**EXERCISE OBJECTIVE**
Print only the closing part of the entries. It starts at the line containing "Exemplary concrete advantages" and includes the final line, exactly as written.

Plain-text document sources
*** Block opens ***

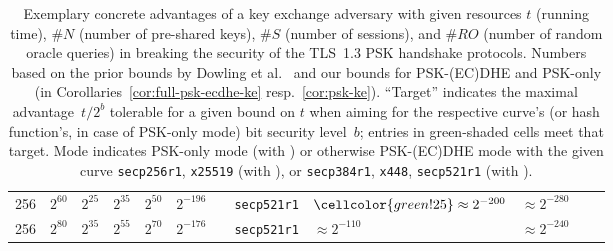 \begin{table}[t]
\begin{tabular}{@{}llllllllllll@{}}
	\midrule
	256 & $2^{60}$ & $2^{25}$ & $2^{35}$ & $2^{50}$ & $2^{-196}$ && \texttt{secp521r1} & $\cellcolor{green!25}\approx 2^{-200}$ 	&\cellcolor{green!25}$\approx 2^{-280}$ 	\\ 
	256 & $2^{80}$ & $2^{35}$ & $2^{55}$ & $2^{70}$ & $2^{-176}$ && \texttt{secp521r1} & $\approx 2^{-110}$	&\cellcolor{green!25}$\approx 2^{-240}$ 	\\ 
		\bottomrule
		\end{tabular}

		\medskip
		
		\caption{%
			Exemplary concrete advantages of a key exchange adversary with given resources $t$ (running time), $\#N$ (number of pre-shared keys), $\#S$ (number of sessions), and $\#RO$ (number of random oracle queries) in breaking the security of the TLS~1.3 PSK handshake protocols.
			Numbers based on the prior bounds by Dowling et al.~\cite{JC:DFGS21}
			and our bounds for PSK-(EC)DHE and PSK-only (in Corollaries~\ref{cor:full-psk-ecdhe-ke} resp.~\ref{cor:psk-ke}).
			``Target'' indicates the maximal advantage~$t/2^b$ tolerable for a given bound on $t$ when aiming for the respective curve's (or hash function's, in case of PSK-only mode) bit security level~$b$;
			entries in \colorbox{green!25}{green}-shaded cells meet that target.
			Mode indicates PSK-only mode (with ) or otherwise PSK-(EC)DHE mode with the given curve \texttt{secp256r1}, \texttt{x25519} (with ), or \texttt{secp384r1}, \texttt{x448}, \texttt{secp521r1} (with ).
		}
		\label{tbl:bounds-overview}
	\end{table}
\fi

*** Block closes ***

**PROBLEM SOLUTION**
			Exemplary concrete advantages of a key exchange adversary with given resources $t$ (running time), $\#N$ (number of pre-shared keys), $\#S$ (number of sessions), and $\#RO$ (number of random oracle queries) in breaking the security of the TLS~1.3 PSK handshake protocols.
			Numbers based on the prior bounds by Dowling et al.~\cite{JC:DFGS21}
			and our bounds for PSK-(EC)DHE and PSK-only (in Corollaries~\ref{cor:full-psk-ecdhe-ke} resp.~\ref{cor:psk-ke}).
			``Target'' indicates the maximal advantage~$t/2^b$ tolerable for a given bound on $t$ when aiming for the respective curve's (or hash function's, in case of PSK-only mode) bit security level~$b$;
			entries in \colorbox{green!25}{green}-shaded cells meet that target.
			Mode indicates PSK-only mode (with ) or otherwise PSK-(EC)DHE mode with the given curve \texttt{secp256r1}, \texttt{x25519} (with ), or \texttt{secp384r1}, \texttt{x448}, \texttt{secp521r1} (with ).
		}
		\label{tbl:bounds-overview}
	\end{table}
\fi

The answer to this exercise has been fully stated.